SHORT-TERM INTEREST RATES ON THE RISE?

Janet Yellen, the first woman to be Chair of the Federal Reserve, had the markets moving last week after the latest announcement on the Fed’s plan for market recovery. The Federal Reserve Bank, commonly called the Fed, recently announced some future changes to its monetary policy that will have a large effect on markets and the economic recovery throughout the year. The Federal Open Market Committee (FOMC), whose members vote on economic policy issues, recently met on March 19th to discuss bond purchases and raising interest rates. Since 2008, The FOMC has been buying Treasury bonds to lower long-term interest rates to help support the economy in addition to its usual methods of controlling short-term interest rates. 

However, that might soon change since the Fed announced that it would reduce its monthly bond purchases to $55 billion and will plan to gradually raise short-term interest rates. FOMC member Charles Plosser, current president of the Philadelphia Federal Reserve Bank, added that he expects the Fed’s bond-buying program to end by November and for short-term rates to rise to 3 percent by the end of 2015. Janet Yellen, the Fed Chairwoman, was less optimistic about the rebounding economy and plans to keep short-term interest rates down until after the bond-buying program ends and inflation picks up. 

The market reacted to this news by sending stock and gold prices down and sharply increasing the yields on bonds. Despite Janet Yellen’s assurances of a smooth and timely transition, investors took away that the Fed is planning on higher interest rates sooner than expected. When interest rates go up, more people are willing to lend money because they can expect a higher return on the coupon payments, which is the interest payment on the bond. Typically, bonds and stock prices work like a see-saw, when bond prices go up stock prices go down. This happens because people invest in stocks when the market is booming so the return on a stock investment is more than the interest earned on holding a bond. However, in a downturn, bonds are seen as safe since they usually don’t crash like stock prices can and investors can depend on the steady interest payments. 
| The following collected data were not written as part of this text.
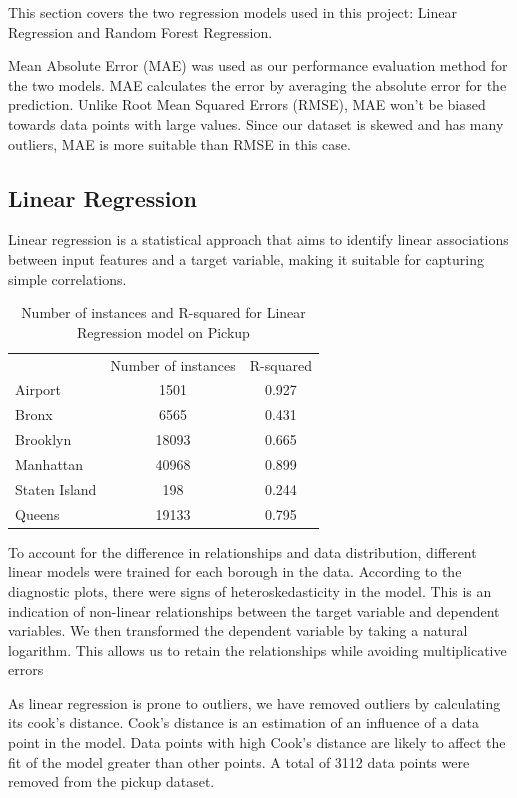 \documentclass[11pt]{article}
\begin{document}
This section covers the two regression models used in this project: Linear Regression and Random Forest Regression.

Mean Absolute Error (MAE) was used as our performance evaluation method for the two models. MAE calculates the error by averaging the absolute error for the prediction. Unlike Root Mean Squared Errors (RMSE), MAE won't be biased towards data points with large values. Since our dataset is skewed and has many outliers, MAE is more suitable than RMSE in this case.

\subsection{Linear Regression}

Linear regression is a statistical approach that aims to identify linear associations between input features and a target variable, making it suitable for capturing simple correlations. 

\begin{table}[]
\centering
\begin{tabular}{|l|c|c|}
              & Number of instances & R-squared \\
Airport       & 1501                & 0.927     \\
Bronx         & 6565                & 0.431     \\
Brooklyn      & 18093               & 0.665     \\
Manhattan     & 40968               & 0.899     \\
Staten Island & 198                 & 0.244     \\
Queens        & 19133               & 0.795    

\end{tabular}
\caption{Number of instances and R-squared for Linear Regression model on Pickup}
\label{tab:lr_result}
\end{table}

To account for the difference in relationships and data distribution, different linear models were trained for each borough in the data. According to the diagnostic plots, there were signs of heteroskedasticity in the model. This is an indication of non-linear relationships between the target variable and dependent variables. We then transformed the dependent variable by taking a natural logarithm. This allows us to retain the relationships while avoiding multiplicative errors \cite{mast30025}

As linear regression is prone to outliers, we have removed outliers by calculating its cook's distance. Cook's distance is an estimation of an influence of a data point in the model. Data points with high Cook's distance are likely to affect the fit of the model greater than other points. A total of 3112 data points were removed from the pickup dataset.
\end{document}
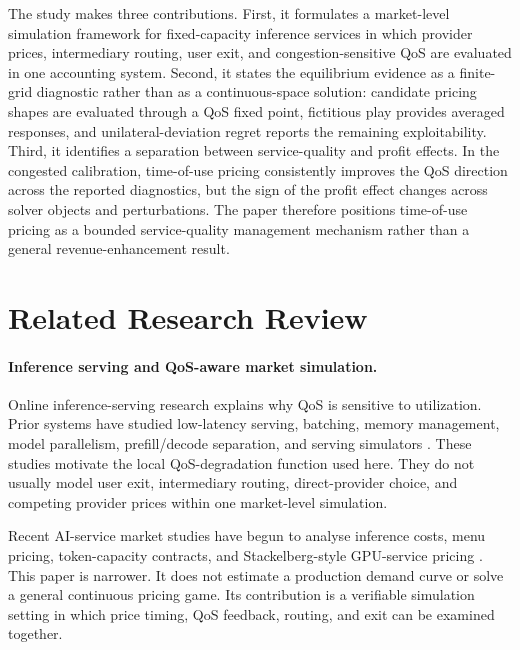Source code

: \documentclass[11pt,a4paper]{article}
\begin{document}
The study makes three contributions. First, it formulates a market-level simulation framework for fixed-capacity inference services in which provider prices, intermediary routing, user exit, and congestion-sensitive QoS are evaluated in one accounting system. Second, it states the equilibrium evidence as a finite-grid diagnostic rather than as a continuous-space solution: candidate pricing shapes are evaluated through a QoS fixed point, fictitious play provides averaged responses, and unilateral-deviation regret reports the remaining exploitability. Third, it identifies a separation between service-quality and profit effects. In the congested calibration, time-of-use pricing consistently improves the QoS direction across the reported diagnostics, but the sign of the profit effect changes across solver objects and perturbations. The paper therefore positions time-of-use pricing as a bounded service-quality management mechanism rather than a general revenue-enhancement result.

\section{Related Research Review}
\label{sec:related}

\paragraph{Inference serving and QoS-aware market simulation.}

Online inference-serving research explains why QoS is sensitive to utilization. Prior systems have studied low-latency serving, batching, memory management, model parallelism, prefill/decode separation, and serving simulators \cite{crankshaw2017clipper,gujarati2020clockwork,romero2021infaas,yu2022orca,li2023alpaserve,sheng2023flexgen,kwon2023pagedattention,agrawal2024sarathiserve,patel2024splitwise,zhong2024distserve,agrawal2024vidur}. These studies motivate the local QoS-degradation function used here. They do not usually model user exit, intermediary routing, direct-provider choice, and competing provider prices within one market-level simulation.

Recent AI-service market studies have begun to analyse inference costs, menu pricing, token-capacity contracts, and Stackelberg-style GPU-service pricing \cite{demirer2025emerging,erdil2025inference,bergemann2025menu,guo2026prillm,yan2026stackelberg,cunningham2026token,liu2026locational}. This paper is narrower. It does not estimate a production demand curve or solve a general continuous pricing game. Its contribution is a verifiable simulation setting in which price timing, QoS feedback, routing, and exit can be examined together.
\end{document}

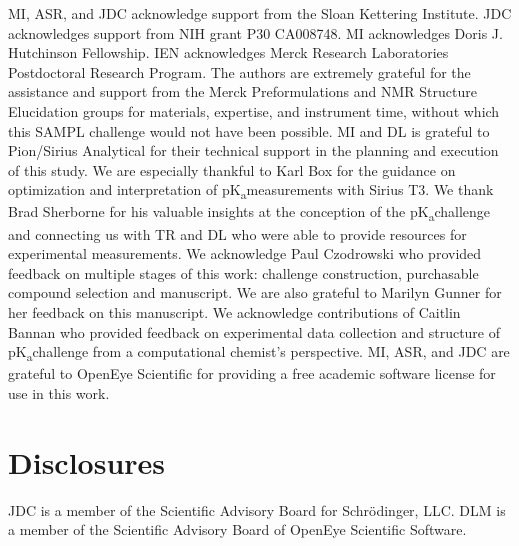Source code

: \documentclass[9pt,lineno]{elife}
\newcommand{\pKa}{pK\textsubscript{a}}
\begin{document}
MI, ASR, and JDC acknowledge support from the Sloan Kettering Institute.
JDC acknowledges support from NIH grant P30 CA008748. 
MI acknowledges Doris J. Hutchinson Fellowship. IEN acknowledges Merck Research Laboratories Postdoctoral Research Program.
The authors are extremely grateful for the assistance and support from the Merck Preformulations and NMR Structure Elucidation groups for materials, expertise, and instrument time, without which this SAMPL challenge would not have been possible.
MI and DL is grateful to Pion/Sirius Analytical for their technical support in the planning and execution of this study. We are especially thankful to Karl Box for the guidance on optimization and interpretation of \pKa measurements with Sirius T3. 
We thank Brad Sherborne for his valuable insights at the conception of the \pKa challenge and connecting us with TR and DL who were able to provide resources for experimental measurements. We acknowledge Paul Czodrowski who provided feedback on multiple stages of this work: challenge construction, purchasable compound selection and manuscript. We are also grateful to Marilyn Gunner for her feedback on this manuscript.
We acknowledge contributions of Caitlin Bannan who provided feedback on experimental data collection and structure of \pKa challenge from a computational chemist's perspective. 
MI, ASR, and JDC are grateful to OpenEye Scientific for providing a free academic software license for use in this work.

\section{Disclosures}

JDC is a member of the Scientific Advisory Board for Schr\"{o}dinger, LLC.
DLM is a member of the Scientific Advisory Board of OpenEye Scientific Software.



\end{document}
Not all are fans of the proposed higher interest rates, fearing that the Fed may move faster than originally planned. The National Association of Business Economists (NABE) issued a survey that reveals economists think rising interest rates could hurt the economy’s recovery. The Fed is between a rock and a hard place since raising interest rates too fast risks destabilizing the slowly recovering economy but not moving fast enough might allow the economy to bounce back too quickly. For now, everyone just has to wait and see before the next move can be made.